WHAT YOU SHOULD DO: From first line to last, the records below are to be duplicated exactly.

DATA PROVIDED:
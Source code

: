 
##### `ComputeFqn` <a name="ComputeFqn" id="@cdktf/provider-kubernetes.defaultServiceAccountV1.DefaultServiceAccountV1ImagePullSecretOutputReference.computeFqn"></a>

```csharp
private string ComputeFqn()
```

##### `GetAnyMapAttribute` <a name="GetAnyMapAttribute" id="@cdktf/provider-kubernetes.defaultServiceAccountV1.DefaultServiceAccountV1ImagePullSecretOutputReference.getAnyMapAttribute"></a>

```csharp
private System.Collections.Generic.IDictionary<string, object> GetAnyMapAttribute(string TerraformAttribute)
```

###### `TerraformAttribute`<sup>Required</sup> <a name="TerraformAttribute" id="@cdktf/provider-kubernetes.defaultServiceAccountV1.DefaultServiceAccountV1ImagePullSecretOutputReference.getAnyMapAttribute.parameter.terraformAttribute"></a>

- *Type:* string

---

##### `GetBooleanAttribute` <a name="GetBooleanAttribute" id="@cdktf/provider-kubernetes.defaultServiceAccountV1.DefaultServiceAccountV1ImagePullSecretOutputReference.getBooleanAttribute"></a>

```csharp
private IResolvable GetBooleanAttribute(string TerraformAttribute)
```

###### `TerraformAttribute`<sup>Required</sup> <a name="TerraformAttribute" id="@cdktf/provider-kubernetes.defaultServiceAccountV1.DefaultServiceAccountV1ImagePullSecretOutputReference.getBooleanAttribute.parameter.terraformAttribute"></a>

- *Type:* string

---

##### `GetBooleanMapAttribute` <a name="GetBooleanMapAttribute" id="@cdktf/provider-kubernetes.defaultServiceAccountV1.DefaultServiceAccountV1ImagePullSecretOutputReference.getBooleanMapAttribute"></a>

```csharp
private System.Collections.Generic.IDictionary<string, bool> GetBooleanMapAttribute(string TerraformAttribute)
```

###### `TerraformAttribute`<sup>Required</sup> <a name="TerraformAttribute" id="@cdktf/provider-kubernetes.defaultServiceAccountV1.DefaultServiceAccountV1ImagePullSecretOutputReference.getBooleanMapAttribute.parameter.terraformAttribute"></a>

REPLY TO THE EXERCISE:
Source code

: 
##### `ComputeFqn` <a name="ComputeFqn" id="@cdktf/provider-kubernetes.defaultServiceAccountV1.DefaultServiceAccountV1ImagePullSecretOutputReference.computeFqn"></a>

```csharp
private string ComputeFqn()
```

##### `GetAnyMapAttribute` <a name="GetAnyMapAttribute" id="@cdktf/provider-kubernetes.defaultServiceAccountV1.DefaultServiceAccountV1ImagePullSecretOutputReference.getAnyMapAttribute"></a>

```csharp
private System.Collections.Generic.IDictionary<string, object> GetAnyMapAttribute(string TerraformAttribute)
```

###### `TerraformAttribute`<sup>Required</sup> <a name="TerraformAttribute" id="@cdktf/provider-kubernetes.defaultServiceAccountV1.DefaultServiceAccountV1ImagePullSecretOutputReference.getAnyMapAttribute.parameter.terraformAttribute"></a>

- *Type:* string

---

##### `GetBooleanAttribute` <a name="GetBooleanAttribute" id="@cdktf/provider-kubernetes.defaultServiceAccountV1.DefaultServiceAccountV1ImagePullSecretOutputReference.getBooleanAttribute"></a>

```csharp
private IResolvable GetBooleanAttribute(string TerraformAttribute)
```

###### `TerraformAttribute`<sup>Required</sup> <a name="TerraformAttribute" id="@cdktf/provider-kubernetes.defaultServiceAccountV1.DefaultServiceAccountV1ImagePullSecretOutputReference.getBooleanAttribute.parameter.terraformAttribute"></a>

- *Type:* string

---

##### `GetBooleanMapAttribute` <a name="GetBooleanMapAttribute" id="@cdktf/provider-kubernetes.defaultServiceAccountV1.DefaultServiceAccountV1ImagePullSecretOutputReference.getBooleanMapAttribute"></a>

```csharp
private System.Collections.Generic.IDictionary<string, bool> GetBooleanMapAttribute(string TerraformAttribute)
```

###### `TerraformAttribute`<sup>Required</sup> <a name="TerraformAttribute" id="@cdktf/provider-kubernetes.defaultServiceAccountV1.DefaultServiceAccountV1ImagePullSecretOutputReference.getBooleanMapAttribute.parameter.terraformAttribute"></a>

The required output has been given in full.